Quickly I transitioned themes of vultures symbolizing the redemptive qualities of life to the symbiosis of people and animals to the expressive nature of people and their clothing. People are the main focus and men's fashion is primed for featuring the lives of individuals. That is where I am now, iterating on men's fashion and the people     who use it to express themselves.

Dapper - How did you come up with the name Sunflower Man?   

Matthew - This is a common query when people come across my work. Why Sunflowerman? It is odd to be sure. The name does not relate to my work in apparent way. It started as a summer camp identity. Young boys of 11,12 or 13 (The exact age escapes me) dream and act out fantasies of being superheros. I suppose before the age of Marvel and DC it was about being in the army or being a firefighter. 

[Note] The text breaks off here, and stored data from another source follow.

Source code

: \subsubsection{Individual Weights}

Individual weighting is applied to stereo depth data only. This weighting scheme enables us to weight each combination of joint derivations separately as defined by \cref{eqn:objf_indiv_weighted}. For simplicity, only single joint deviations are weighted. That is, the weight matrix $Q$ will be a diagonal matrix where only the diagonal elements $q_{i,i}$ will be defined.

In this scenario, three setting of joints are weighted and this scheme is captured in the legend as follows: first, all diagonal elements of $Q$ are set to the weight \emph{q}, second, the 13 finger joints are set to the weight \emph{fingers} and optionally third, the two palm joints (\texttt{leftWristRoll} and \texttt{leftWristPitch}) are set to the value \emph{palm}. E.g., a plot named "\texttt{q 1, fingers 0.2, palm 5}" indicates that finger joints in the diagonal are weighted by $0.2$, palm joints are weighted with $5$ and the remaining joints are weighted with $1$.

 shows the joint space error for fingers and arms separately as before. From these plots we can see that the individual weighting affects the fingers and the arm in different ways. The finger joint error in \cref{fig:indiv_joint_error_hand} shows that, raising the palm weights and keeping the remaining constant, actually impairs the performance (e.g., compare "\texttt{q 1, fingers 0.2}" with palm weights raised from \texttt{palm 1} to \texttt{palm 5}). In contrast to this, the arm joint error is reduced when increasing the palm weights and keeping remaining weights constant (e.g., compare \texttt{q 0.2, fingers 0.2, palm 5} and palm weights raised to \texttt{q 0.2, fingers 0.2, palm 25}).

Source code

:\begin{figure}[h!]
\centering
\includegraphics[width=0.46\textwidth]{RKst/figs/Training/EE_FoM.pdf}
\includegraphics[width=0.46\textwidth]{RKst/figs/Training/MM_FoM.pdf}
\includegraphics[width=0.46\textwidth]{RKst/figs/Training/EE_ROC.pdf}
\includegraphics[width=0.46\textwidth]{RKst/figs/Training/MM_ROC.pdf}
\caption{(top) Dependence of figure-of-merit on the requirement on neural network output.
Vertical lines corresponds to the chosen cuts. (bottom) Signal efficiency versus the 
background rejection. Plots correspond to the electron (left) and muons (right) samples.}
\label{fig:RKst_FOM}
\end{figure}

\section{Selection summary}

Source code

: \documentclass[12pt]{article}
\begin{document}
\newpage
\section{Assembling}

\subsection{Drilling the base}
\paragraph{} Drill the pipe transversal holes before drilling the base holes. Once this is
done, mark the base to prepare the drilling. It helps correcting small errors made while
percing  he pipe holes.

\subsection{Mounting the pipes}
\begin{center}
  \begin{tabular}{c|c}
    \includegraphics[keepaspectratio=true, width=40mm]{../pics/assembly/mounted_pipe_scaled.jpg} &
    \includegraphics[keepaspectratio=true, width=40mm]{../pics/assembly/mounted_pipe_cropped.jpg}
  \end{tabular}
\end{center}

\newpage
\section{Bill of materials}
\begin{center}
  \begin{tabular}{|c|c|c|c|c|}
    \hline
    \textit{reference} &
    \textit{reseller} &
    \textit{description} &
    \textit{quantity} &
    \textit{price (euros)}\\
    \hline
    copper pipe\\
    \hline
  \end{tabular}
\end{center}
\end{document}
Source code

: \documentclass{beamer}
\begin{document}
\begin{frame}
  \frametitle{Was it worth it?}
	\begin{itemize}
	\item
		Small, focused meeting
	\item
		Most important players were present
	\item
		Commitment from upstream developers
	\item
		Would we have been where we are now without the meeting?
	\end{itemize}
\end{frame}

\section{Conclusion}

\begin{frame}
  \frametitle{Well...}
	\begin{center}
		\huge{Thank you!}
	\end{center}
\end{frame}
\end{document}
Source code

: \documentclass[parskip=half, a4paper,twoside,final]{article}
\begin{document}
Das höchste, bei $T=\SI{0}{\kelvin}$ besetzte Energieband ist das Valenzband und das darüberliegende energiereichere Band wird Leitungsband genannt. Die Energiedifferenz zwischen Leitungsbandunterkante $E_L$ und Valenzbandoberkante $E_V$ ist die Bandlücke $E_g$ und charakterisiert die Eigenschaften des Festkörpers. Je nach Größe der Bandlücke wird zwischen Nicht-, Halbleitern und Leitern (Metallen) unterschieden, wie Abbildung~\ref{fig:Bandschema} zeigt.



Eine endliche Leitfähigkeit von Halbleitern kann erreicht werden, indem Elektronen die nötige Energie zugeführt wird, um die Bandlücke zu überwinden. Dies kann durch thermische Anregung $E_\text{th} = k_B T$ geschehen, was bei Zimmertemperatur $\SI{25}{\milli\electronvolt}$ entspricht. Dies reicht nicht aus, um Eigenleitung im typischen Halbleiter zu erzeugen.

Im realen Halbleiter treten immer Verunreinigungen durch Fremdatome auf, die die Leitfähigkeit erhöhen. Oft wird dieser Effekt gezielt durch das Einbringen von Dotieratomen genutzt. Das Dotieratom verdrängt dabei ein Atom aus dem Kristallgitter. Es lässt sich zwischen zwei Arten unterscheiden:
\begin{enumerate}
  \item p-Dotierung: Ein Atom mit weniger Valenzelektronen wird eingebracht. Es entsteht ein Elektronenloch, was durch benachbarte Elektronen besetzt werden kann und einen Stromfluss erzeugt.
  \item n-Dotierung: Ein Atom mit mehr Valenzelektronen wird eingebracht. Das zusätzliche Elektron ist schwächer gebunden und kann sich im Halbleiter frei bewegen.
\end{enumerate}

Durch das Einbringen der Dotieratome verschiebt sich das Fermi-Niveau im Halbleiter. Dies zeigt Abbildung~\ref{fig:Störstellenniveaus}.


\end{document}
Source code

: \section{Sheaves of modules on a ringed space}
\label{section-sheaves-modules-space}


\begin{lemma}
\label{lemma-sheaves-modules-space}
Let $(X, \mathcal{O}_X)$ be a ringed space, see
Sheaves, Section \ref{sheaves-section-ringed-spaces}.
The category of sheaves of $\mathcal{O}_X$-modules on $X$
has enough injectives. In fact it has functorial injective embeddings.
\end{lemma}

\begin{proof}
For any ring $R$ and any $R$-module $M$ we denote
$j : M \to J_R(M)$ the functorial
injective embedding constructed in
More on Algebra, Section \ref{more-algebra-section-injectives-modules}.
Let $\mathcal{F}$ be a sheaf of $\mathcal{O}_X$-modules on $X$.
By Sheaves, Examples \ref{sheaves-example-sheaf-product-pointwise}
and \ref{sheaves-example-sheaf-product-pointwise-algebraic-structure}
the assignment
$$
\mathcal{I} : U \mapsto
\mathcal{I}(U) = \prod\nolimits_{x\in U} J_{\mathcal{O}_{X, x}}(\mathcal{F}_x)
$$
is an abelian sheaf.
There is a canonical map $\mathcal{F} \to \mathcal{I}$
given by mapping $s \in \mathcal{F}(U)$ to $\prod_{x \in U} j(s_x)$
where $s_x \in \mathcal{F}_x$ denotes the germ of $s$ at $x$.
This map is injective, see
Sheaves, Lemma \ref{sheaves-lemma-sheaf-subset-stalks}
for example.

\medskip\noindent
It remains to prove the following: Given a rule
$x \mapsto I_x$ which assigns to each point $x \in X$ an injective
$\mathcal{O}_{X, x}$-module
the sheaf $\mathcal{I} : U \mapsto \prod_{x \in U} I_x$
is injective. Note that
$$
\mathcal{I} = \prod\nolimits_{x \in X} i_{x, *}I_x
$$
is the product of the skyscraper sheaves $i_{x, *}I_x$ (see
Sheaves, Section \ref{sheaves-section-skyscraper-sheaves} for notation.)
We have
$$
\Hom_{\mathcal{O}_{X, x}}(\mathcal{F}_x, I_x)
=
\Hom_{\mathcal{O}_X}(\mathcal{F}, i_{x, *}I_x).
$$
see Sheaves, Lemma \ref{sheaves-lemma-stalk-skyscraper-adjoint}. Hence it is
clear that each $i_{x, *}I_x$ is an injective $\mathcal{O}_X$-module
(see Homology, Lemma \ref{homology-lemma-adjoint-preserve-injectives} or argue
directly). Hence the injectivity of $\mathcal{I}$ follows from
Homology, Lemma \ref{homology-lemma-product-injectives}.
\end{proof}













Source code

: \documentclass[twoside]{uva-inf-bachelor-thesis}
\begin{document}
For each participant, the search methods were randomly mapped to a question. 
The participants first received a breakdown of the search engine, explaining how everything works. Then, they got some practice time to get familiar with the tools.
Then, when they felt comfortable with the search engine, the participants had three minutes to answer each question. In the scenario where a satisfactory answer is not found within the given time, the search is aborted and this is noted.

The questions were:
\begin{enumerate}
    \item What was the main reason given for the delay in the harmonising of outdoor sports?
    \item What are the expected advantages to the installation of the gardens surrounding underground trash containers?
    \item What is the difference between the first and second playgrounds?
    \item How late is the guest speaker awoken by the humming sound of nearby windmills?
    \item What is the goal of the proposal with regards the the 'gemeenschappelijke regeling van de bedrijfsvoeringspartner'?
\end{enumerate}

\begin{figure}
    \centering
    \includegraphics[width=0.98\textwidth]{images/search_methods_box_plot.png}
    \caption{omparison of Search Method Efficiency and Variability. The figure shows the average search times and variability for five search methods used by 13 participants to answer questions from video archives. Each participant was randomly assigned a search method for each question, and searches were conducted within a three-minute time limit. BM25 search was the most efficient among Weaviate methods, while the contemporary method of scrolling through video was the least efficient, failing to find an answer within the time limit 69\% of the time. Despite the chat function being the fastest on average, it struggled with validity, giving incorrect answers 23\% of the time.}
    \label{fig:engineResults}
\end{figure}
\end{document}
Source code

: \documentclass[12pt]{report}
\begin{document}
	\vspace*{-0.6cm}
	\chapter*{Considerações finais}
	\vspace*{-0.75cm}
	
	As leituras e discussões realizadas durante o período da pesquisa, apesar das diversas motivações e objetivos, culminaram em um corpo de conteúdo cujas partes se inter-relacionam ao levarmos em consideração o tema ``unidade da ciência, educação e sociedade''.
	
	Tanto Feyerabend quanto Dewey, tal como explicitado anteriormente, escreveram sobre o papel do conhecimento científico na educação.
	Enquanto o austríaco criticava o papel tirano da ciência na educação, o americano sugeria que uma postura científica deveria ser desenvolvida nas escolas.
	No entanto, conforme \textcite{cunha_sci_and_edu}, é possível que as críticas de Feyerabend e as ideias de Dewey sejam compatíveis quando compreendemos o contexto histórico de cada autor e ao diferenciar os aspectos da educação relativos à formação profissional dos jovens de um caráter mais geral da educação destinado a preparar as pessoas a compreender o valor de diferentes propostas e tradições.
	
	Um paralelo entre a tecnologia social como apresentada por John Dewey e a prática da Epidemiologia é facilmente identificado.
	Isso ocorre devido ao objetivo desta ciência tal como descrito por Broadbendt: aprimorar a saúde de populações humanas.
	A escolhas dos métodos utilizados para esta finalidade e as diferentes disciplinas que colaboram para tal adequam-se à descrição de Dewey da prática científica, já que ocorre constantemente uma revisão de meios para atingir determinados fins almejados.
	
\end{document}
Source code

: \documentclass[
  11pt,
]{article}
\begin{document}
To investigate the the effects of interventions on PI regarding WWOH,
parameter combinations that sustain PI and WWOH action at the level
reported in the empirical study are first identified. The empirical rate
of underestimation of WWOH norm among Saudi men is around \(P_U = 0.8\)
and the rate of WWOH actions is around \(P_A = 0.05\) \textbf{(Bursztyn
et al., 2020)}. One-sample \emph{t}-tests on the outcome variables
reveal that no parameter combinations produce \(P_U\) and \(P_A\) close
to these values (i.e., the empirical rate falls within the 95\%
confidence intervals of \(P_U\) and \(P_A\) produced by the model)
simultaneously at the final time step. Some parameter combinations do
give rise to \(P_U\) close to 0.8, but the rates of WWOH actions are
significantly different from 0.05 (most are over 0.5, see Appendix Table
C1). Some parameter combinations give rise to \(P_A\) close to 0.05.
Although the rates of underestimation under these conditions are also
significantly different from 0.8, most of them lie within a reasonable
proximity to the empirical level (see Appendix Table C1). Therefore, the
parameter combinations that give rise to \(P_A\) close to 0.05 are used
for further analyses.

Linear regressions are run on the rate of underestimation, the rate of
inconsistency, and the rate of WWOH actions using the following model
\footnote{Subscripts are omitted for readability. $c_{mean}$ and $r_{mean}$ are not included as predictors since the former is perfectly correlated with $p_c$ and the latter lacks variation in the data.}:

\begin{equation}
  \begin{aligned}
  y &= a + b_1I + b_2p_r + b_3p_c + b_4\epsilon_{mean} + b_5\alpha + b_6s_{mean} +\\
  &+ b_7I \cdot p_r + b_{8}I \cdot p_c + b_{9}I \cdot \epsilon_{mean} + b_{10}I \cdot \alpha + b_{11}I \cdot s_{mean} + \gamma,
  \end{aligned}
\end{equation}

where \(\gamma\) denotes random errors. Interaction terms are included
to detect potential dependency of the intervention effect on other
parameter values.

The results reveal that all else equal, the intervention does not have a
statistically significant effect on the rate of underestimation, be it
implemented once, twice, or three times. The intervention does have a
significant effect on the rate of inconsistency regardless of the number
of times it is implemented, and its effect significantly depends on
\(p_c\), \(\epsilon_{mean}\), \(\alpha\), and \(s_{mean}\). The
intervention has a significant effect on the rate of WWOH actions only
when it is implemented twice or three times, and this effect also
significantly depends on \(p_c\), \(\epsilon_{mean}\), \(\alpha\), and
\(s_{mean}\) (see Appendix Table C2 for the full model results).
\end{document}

The identity stuck with me and I constantly iterated on the idea through illustrations and writings. Everywhere I went people began to know me as Sunflowerman. When it came time to create a professional identity there wasn't much of a debate in my mind. I was already Sunflowerman. Most people react positively to the name. It brings a bit of joy to say it aloud. Sunflowerman is comical and yet the work I do is extremely professional. The stretch to connect the comical and the professional is not too difficult.

Dapper - What inspired you to focus on Menswear? and does your own personal style influence your work? 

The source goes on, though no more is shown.